Species association analysis

Dr.TomAbout 18 wordsLess than 1 minute

Species Environmental Factor Association Analysis

Correlation

The subjects involved in the study are intricately related to each other, some of which are tight, some of which are loose. There are two ways to express the relation of interrelated things: correlation and regression (functional relation). Correlation is not a definite relation. When the value of one or several things changes, the value of things associated with it (them) will also change, but the change value is not a definite value. Regression relation is a kind of definite relation, through the value of one or several things can get the value of another thing, which is realized by regression equation (functional equation). The status of two variables in correlation is the same, and it is not because the change of one variable leads to the change of the other variable, so correlation does not mean causation. However, regression relationship artificially defines independent variable and dependent variable, which are determined according to the realistic relationship of physical quantities, so regression relationship usually has causation relationship. Based on these differences, in data analysis, the correlation is generally analyzed first, and the functional relationship (regression relationship) between different variables is further determined after the correlation is clear.

In actual studies, correlation calculation is usually based on sample data obtained in experiments. When it is necessary to extend this sample data to the population (whether a difference in the population is caused by the variation of relevant data), statistical inference is required.

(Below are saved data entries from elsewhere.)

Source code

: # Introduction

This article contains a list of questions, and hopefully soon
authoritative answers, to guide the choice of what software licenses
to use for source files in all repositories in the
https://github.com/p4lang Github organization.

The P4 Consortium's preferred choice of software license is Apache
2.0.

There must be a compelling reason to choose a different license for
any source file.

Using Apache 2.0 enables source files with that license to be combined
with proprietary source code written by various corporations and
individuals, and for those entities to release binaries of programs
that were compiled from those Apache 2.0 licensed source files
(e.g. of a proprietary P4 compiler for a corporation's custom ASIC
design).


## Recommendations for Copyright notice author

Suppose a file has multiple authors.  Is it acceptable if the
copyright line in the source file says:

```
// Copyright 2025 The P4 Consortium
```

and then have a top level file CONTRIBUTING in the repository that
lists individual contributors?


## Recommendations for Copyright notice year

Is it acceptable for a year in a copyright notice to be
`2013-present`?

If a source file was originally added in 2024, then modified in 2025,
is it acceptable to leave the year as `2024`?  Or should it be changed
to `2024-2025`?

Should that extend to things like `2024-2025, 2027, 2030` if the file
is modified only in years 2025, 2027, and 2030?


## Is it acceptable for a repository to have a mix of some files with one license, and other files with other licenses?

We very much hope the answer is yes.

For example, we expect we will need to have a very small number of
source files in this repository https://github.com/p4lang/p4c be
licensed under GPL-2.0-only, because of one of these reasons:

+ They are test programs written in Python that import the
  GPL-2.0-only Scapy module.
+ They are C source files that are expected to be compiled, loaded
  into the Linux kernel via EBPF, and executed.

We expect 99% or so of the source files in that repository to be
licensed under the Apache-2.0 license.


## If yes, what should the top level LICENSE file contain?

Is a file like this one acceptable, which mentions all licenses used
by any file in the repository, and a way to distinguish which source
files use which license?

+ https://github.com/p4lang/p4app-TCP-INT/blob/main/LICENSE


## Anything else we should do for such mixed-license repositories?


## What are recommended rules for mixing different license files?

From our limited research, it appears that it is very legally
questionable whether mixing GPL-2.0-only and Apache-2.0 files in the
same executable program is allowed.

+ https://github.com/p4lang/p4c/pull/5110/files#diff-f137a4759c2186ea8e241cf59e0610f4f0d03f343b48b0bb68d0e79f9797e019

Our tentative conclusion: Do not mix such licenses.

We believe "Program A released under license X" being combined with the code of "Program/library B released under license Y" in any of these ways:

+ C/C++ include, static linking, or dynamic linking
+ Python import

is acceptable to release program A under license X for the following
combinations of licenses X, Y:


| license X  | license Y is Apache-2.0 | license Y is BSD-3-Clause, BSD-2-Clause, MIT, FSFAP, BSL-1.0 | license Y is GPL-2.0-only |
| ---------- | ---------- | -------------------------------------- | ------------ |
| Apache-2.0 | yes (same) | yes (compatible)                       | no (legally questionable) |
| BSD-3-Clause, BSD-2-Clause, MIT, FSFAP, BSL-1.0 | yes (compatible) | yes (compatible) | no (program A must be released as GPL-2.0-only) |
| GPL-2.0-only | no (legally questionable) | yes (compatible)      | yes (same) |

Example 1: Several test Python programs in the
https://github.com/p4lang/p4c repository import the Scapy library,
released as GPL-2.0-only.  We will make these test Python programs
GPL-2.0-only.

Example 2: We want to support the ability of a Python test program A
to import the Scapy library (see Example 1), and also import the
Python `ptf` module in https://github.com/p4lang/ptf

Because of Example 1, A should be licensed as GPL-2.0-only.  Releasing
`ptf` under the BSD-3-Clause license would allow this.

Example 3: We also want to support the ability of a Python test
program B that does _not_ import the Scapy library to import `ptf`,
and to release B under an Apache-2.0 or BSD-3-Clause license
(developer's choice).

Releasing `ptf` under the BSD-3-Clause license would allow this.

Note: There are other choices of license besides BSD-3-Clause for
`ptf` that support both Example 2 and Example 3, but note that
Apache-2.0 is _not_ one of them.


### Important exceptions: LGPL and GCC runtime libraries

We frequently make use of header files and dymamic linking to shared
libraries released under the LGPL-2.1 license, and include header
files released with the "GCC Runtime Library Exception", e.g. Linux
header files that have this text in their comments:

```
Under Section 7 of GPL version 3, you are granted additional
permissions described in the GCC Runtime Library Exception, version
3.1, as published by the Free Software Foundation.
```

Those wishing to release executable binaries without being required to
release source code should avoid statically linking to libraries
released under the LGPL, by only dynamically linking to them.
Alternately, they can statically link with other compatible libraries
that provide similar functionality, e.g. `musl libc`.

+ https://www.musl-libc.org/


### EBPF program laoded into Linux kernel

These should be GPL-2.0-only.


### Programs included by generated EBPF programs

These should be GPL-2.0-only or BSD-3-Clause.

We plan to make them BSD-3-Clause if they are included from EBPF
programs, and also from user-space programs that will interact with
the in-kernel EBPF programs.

Sample: A portion of the population, usually represented as an experimental sample, is the data available
Population: All sample data, often hard to come by

Correlation classification

Correlation can be classified differently from different perspectives. First of all, it is divided according to the strength of correlation: complete correlation, weak correlation and no correlation. It can also be classified in the direction of correlation: positive correlation and negative correlation. The above two categories are the most commonly used. In addition, there are two categories that need to be highlighted.

  • According to the morphology of correlation, it can be divided into linear correlation and nonlinear correlation. When the value of one variable changes, the other variable changes in roughly the same way. In the rectangular coordinate system, the observed values of two variables are roughly in a straight line, so the correlation between the two variables is linear. If the observed value distribution of two variables is a curve in the rectangular index system, the correlation between them is nonlinear.
  • There is another principle of dividing correlation according to the number of variables, which can be divided into single correlation, complex correlation and partial correlation. A single correlation is the relationship between two variables, one is the dependent variable and one is the independent variable. The correlation analysis of two variables is also called the correlation analysis of two variables. Complex correlation refers to the relationship between three or more variables, that is, the correlation between one dependent variable and two or more independent variables. Partial correlation synthesizes the characteristics of single correlation and complex correlation. When a variable is correlated with multiple variables, but only one dependent variable is concerned with the relationship between the independent variable, and the influence of other dependent variables on the independent variable needs to be shielded, such correlation is called partial correlation.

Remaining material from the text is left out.